§ Task directions:
Repeat the entries below in full, with every character unchanged.

§ Record extracts:

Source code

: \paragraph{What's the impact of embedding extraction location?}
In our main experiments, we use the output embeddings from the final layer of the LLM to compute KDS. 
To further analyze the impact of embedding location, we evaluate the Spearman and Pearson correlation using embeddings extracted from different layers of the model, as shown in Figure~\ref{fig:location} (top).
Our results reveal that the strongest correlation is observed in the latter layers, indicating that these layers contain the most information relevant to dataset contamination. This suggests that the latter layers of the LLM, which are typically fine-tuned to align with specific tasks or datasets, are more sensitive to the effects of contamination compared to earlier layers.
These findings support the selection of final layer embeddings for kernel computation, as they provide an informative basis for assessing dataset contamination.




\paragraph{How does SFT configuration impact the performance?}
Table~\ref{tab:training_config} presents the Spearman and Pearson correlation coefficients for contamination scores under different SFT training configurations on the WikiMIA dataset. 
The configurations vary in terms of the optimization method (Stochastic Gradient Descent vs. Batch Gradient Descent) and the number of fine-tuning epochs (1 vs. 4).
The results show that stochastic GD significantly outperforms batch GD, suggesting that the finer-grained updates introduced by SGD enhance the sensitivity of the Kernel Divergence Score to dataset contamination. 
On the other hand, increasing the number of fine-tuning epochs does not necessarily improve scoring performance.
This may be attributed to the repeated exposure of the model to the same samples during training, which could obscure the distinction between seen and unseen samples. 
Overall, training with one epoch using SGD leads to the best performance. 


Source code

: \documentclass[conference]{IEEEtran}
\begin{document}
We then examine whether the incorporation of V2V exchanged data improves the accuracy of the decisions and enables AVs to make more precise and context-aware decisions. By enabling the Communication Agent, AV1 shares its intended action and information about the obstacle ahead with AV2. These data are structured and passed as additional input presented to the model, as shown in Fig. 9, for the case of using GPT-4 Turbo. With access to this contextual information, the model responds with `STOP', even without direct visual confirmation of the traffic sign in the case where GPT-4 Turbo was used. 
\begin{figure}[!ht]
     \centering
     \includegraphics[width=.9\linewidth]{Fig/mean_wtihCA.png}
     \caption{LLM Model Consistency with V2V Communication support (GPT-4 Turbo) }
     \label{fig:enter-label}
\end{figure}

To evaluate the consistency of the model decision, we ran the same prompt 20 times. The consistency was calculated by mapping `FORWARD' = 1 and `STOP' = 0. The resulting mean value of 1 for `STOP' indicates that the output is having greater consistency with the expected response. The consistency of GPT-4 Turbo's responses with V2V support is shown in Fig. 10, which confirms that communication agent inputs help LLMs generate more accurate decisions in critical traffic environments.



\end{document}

§ Answer for this exercise:
Source code

: \paragraph{What's the impact of embedding extraction location?}
In our main experiments, we use the output embeddings from the final layer of the LLM to compute KDS. 
To further analyze the impact of embedding location, we evaluate the Spearman and Pearson correlation using embeddings extracted from different layers of the model, as shown in Figure~\ref{fig:location} (top).
Our results reveal that the strongest correlation is observed in the latter layers, indicating that these layers contain the most information relevant to dataset contamination. This suggests that the latter layers of the LLM, which are typically fine-tuned to align with specific tasks or datasets, are more sensitive to the effects of contamination compared to earlier layers.
These findings support the selection of final layer embeddings for kernel computation, as they provide an informative basis for assessing dataset contamination.




\paragraph{How does SFT configuration impact the performance?}
Table~\ref{tab:training_config} presents the Spearman and Pearson correlation coefficients for contamination scores under different SFT training configurations on the WikiMIA dataset. 
The configurations vary in terms of the optimization method (Stochastic Gradient Descent vs. Batch Gradient Descent) and the number of fine-tuning epochs (1 vs. 4).
The results show that stochastic GD significantly outperforms batch GD, suggesting that the finer-grained updates introduced by SGD enhance the sensitivity of the Kernel Divergence Score to dataset contamination. 
On the other hand, increasing the number of fine-tuning epochs does not necessarily improve scoring performance.
This may be attributed to the repeated exposure of the model to the same samples during training, which could obscure the distinction between seen and unseen samples. 
Overall, training with one epoch using SGD leads to the best performance. 


Source code

: \documentclass[conference]{IEEEtran}
\begin{document}
We then examine whether the incorporation of V2V exchanged data improves the accuracy of the decisions and enables AVs to make more precise and context-aware decisions. By enabling the Communication Agent, AV1 shares its intended action and information about the obstacle ahead with AV2. These data are structured and passed as additional input presented to the model, as shown in Fig. 9, for the case of using GPT-4 Turbo. With access to this contextual information, the model responds with `STOP', even without direct visual confirmation of the traffic sign in the case where GPT-4 Turbo was used. 
\begin{figure}[!ht]
     \centering
     \includegraphics[width=.9\linewidth]{Fig/mean_wtihCA.png}
     \caption{LLM Model Consistency with V2V Communication support (GPT-4 Turbo) }
     \label{fig:enter-label}
\end{figure}

To evaluate the consistency of the model decision, we ran the same prompt 20 times. The consistency was calculated by mapping `FORWARD' = 1 and `STOP' = 0. The resulting mean value of 1 for `STOP' indicates that the output is having greater consistency with the expected response. The consistency of GPT-4 Turbo's responses with V2V support is shown in Fig. 10, which confirms that communication agent inputs help LLMs generate more accurate decisions in critical traffic environments.



\end{document}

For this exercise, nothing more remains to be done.